Two weeks ago I talked about my experience riding the Sun Rail train to work here in Orlando, FL. I was willing to give them a pass on the overcrowded conditions on the way home at night because we all knew that many people were just ridding the train during it’s free trial period to see what it was like and they just needed to get home for supper just like the rest of us working people.
Well that minor bump proved to be true and ridership this week is far less than it was last week. In fact, a friend of mine who got on the 5:28 northbound train from downtown said that there was still plenty of room and was able to find a seat at one of the tables on the second level.
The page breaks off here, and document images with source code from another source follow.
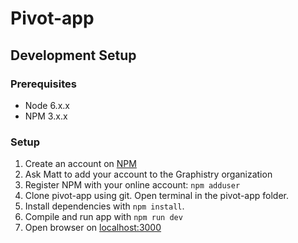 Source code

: # Pivot-app

## Development Setup

### Prerequisites

* Node 6.x.x
* NPM 3.x.x

### Setup

1. Create an account on [NPM](https://www.npmjs.com/)
2. Ask Matt to add your account to the Graphistry organization
3. Register NPM with your online account: `npm adduser`
4. Clone pivot-app using git. Open terminal in the pivot-app folder.
5. Install dependencies with `npm install`.
6. Compile and run app with `npm run dev`
7. Open browser on [localhost:3000](http://localhost:3000)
That is far better than the previous week when it was standing room only as the train stopped at the downtown station. This drop off in riders was expected. Hopefully though the number of riders will sustain the operation of the train. At least for the first few years the train is being supported with government dollars. But to be successful in the long run, it has to be able to support itself through riders.
Another bump (or perhaps two) were accidents that occurred during the first two weeks of operation. The first accident occurred when a truck pulling a trailer failed to completely clear the tracks at a road crossing. As the northbound train pulled around a curve immediately before the intersection, the train engineer saw the trailer hanging over the tracks and attempted to stop the train. However, even small commuter trains can take some distance to bring to a complete stop and the train did hit the trailer. Fortunately, no one was injured, not in the truck or the train. However, it did cause delays for people getting home as the accident was investigated. Ultimately, it was released that the engineer did everything he could to bring the train to a stop, but you cannot always avoid an accident caused by people who don’t release how long their extended vehicle with trailer really is.
Then only yesterday, Monday, there was another incident on the northbound train. This time a car apparently stalled while sitting on the tracks. Fortunately the driver was able to exit the vehicle for it was totaled by the train. However, the driver was still taken to the hospital to be checked as she fainted after seeing her Lexus destroyed (or maybe she just faintly because she realized how narrowly she escaped. I don’t know why the car was stalled over the tracks but I will say one thing. I’ve often seen people stop over railroad tracks during the peak of rush hour traffic when the traffic ahead of them stops for a red light. I guess they just don’t want to leave a space between them and the car in front of them (over the tracks) because they know someone will pull around them to fill in that space. Maybe it is because many of the crossing arms have malfunctioned in the past and have come down even when there was no train that some people tend to ignore the potential danger. However, I hope these two incidents will start people thinking twice about stopping over the tracks.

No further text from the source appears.